Lágrimas por los hijos maltratados de Trump
Los niños de inmigrantes deportados en EE UU no necesitan ni 30 muñecas ni 2, sino a los padres que les están siendo arrebatados


La infancia parece eterna mientras la vives, pero es una ventana demasiado estrecha cuando la contemplas desde lejos. En 12 años te la juegas. Nos la jugamos los padres al educar porque toda la impaciencia que sentíamos ante un lloro interminable, un mal curso y tantos momentos en que el tiempo parecía no avanzar deja de tener sentido. De la noche a la mañana, la infancia pasó, se evaporó, los hijos marchan por su propio pie y hasta los abrazos que les demostraban nuestro apoyo ilimitado chocan con su rechazo. Hasta ahí hemos llegado. Y la intervención que podemos hacer entonces los adultos se convierte en algo estéril. Al menos, a corto plazo.
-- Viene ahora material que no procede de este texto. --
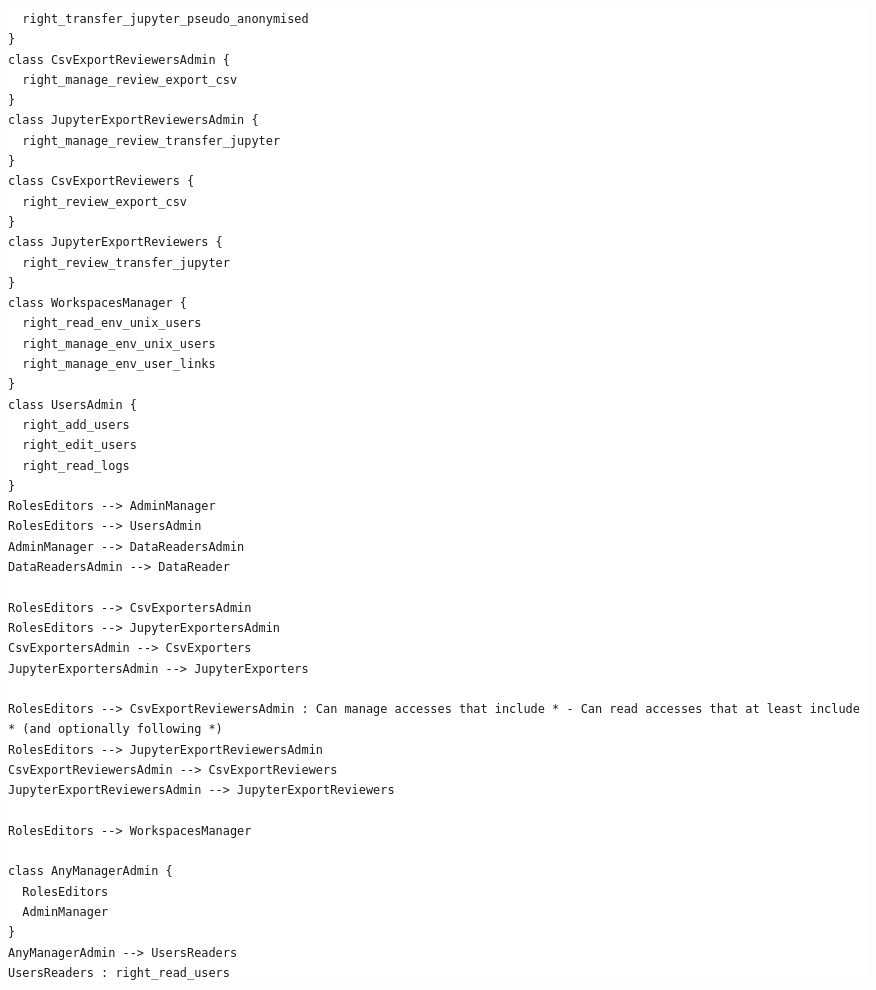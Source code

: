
 ```mermaid
  right_transfer_jupyter_pseudo_anonymised
}
class CsvExportReviewersAdmin {
  right_manage_review_export_csv
}
class JupyterExportReviewersAdmin {
  right_manage_review_transfer_jupyter
}
class CsvExportReviewers {
  right_review_export_csv
}
class JupyterExportReviewers {
  right_review_transfer_jupyter
}
class WorkspacesManager {
  right_read_env_unix_users
  right_manage_env_unix_users
  right_manage_env_user_links
}
class UsersAdmin {
  right_add_users
  right_edit_users
  right_read_logs
}
RolesEditors --> AdminManager
RolesEditors --> UsersAdmin
AdminManager --> DataReadersAdmin
DataReadersAdmin --> DataReader

RolesEditors --> CsvExportersAdmin
RolesEditors --> JupyterExportersAdmin
CsvExportersAdmin --> CsvExporters
JupyterExportersAdmin --> JupyterExporters

RolesEditors --> CsvExportReviewersAdmin : Can manage accesses that include * - Can read accesses that at least include * (and optionally following *)
RolesEditors --> JupyterExportReviewersAdmin
CsvExportReviewersAdmin --> CsvExportReviewers
JupyterExportReviewersAdmin --> JupyterExportReviewers

RolesEditors --> WorkspacesManager

class AnyManagerAdmin {
  RolesEditors
  AdminManager
}
AnyManagerAdmin --> UsersReaders
UsersReaders : right_read_users
```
Por ello, parte el corazón contemplar los dramas evitables que viven algunos niños durante periodos que parecen acotados, pero que dejan una huella indeleble. Los tres niños rescatados de un chalé en Asturias donde los padres los tenían encerrados sin higiene, sin aire fresco, sin escuela, sin conocer siquiera la hierba del jardín que les rodeaba, pasaron así cuatro años, la mitad de su vida en el caso de los gemelos de ocho años. Los niños exiliados de Ucrania amasarán más recuerdos de España o de cualquier lugar de acogida que de su país natal y sufrirán así la ruptura con sus raíces. Qué decir de los gazatíes más pequeños.
Pero otros hijos sufren también dramas que podían haberse evitado y son los niños maltratados de Trump. El presidente de EE UU proclama entre las risas de su público que -debido a los aranceles- los niños ya no podrán tener 30 muñecas en Navidad sino solo dos, pero a muchos de ellos no les está quitando exactamente un juguete, sino a sus padres o madres, perdidos en la pesadilla de la deportación. Antonella es una pequeña de dos años cuya madre ha sido enviada a Venezuela. Hoy vive en un centro de menores. Kaylin, de un año, sufre la deportación de su madre a Cuba.

En Las normas de la casa de la sidra, extraordinaria película de 1999, Michael Caine insuflaba de orgullo a los pequeños abandonados de Nueva Inglaterra para que se crecieran en el orfanato al que estaban condenados. En la América de hoy no conocemos al Michael Caine que pueda hacer lo mismo con los hijos de los deportados, pero sí a quien les ha roto la vida. Y esos niños no necesitan ni dos ni 30 muñecas, sino recuperar a los padres y madres que tienen, que los quieren y que les han sido arrebatados. Porque su herida perdurará mucho más que su infancia.